> [WHAT TO DO]:
Search the records below for the string "were", and report each line that contains it.

> [MATERIAL FOR THIS EXERCISE]:
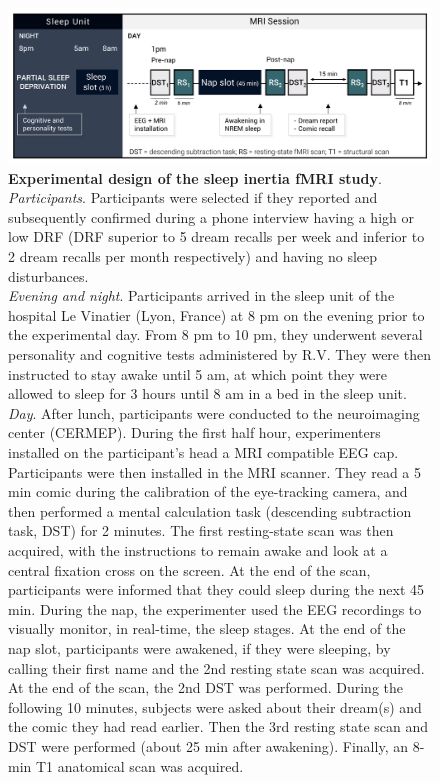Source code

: \begin{figure}[!htbp]
	\includegraphics[width=\textwidth]{Fig/Intro/Intro_paradigm_fMRI/Intro_paradigm_fMRI.png}
	\caption[Experimental design of the fMRI study]{\textbf{Experimental design of the sleep inertia fMRI study}. \\
    \emph{Participants}. Participants were selected if they reported and subsequently confirmed during a phone interview having a high or low DRF (DRF superior to 5 dream recalls per week and inferior to 2 dream recalls per month respectively) and having no sleep disturbances. \\
    \emph{Evening and night}. Participants arrived in the sleep unit of the hospital Le Vinatier (Lyon, France) at 8 pm on the evening prior to the experimental day. From 8 pm to 10 pm, they underwent several personality and cognitive tests administered by R.V. They were then instructed to stay awake until 5 am, at which point they were allowed to sleep for 3 hours until 8 am in a bed in the sleep unit. \\
    \emph{Day}. After lunch, participants were conducted to the neuroimaging center (CERMEP). During the first half hour, experimenters installed on the participant’s head a MRI compatible EEG cap. Participants were then installed in the MRI scanner. They read a 5 min comic during the calibration of the eye-tracking camera, and then performed a mental calculation task (descending subtraction task, DST) for 2 minutes. The first resting-state scan was then acquired, with the instructions to remain awake and look at a central fixation cross on the screen. At the end of the scan, participants were informed that they could sleep during the next 45 min. During the nap, the experimenter used the EEG recordings to visually monitor, in real-time, the sleep stages. At the end of the nap slot, participants were awakened, if they were sleeping, by calling their first name and the 2nd resting state scan was acquired. At the end of the scan, the 2nd DST was performed. During the following 10 minutes, subjects were asked about their dream(s) and the comic they had read earlier. Then the 3rd resting state scan and DST were performed (about 25 min after awakening). Finally, an 8-min T1 anatomical scan was acquired.}
	\label{fig:intro:problematics-fmri-paradigm}
\end{figure}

> [YOUR RESPONSE]:
    \emph{Participants}. Participants were selected if they reported and subsequently confirmed during a phone interview having a high or low DRF (DRF superior to 5 dream recalls per week and inferior to 2 dream recalls per month respectively) and having no sleep disturbances. \\
    \emph{Evening and night}. Participants arrived in the sleep unit of the hospital Le Vinatier (Lyon, France) at 8 pm on the evening prior to the experimental day. From 8 pm to 10 pm, they underwent several personality and cognitive tests administered by R.V. They were then instructed to stay awake until 5 am, at which point they were allowed to sleep for 3 hours until 8 am in a bed in the sleep unit. \\
    \emph{Day}. After lunch, participants were conducted to the neuroimaging center (CERMEP). During the first half hour, experimenters installed on the participant’s head a MRI compatible EEG cap. Participants were then installed in the MRI scanner. They read a 5 min comic during the calibration of the eye-tracking camera, and then performed a mental calculation task (descending subtraction task, DST) for 2 minutes. The first resting-state scan was then acquired, with the instructions to remain awake and look at a central fixation cross on the screen. At the end of the scan, participants were informed that they could sleep during the next 45 min. During the nap, the experimenter used the EEG recordings to visually monitor, in real-time, the sleep stages. At the end of the nap slot, participants were awakened, if they were sleeping, by calling their first name and the 2nd resting state scan was acquired. At the end of the scan, the 2nd DST was performed. During the following 10 minutes, subjects were asked about their dream(s) and the comic they had read earlier. Then the 3rd resting state scan and DST were performed (about 25 min after awakening). Finally, an 8-min T1 anatomical scan was acquired.}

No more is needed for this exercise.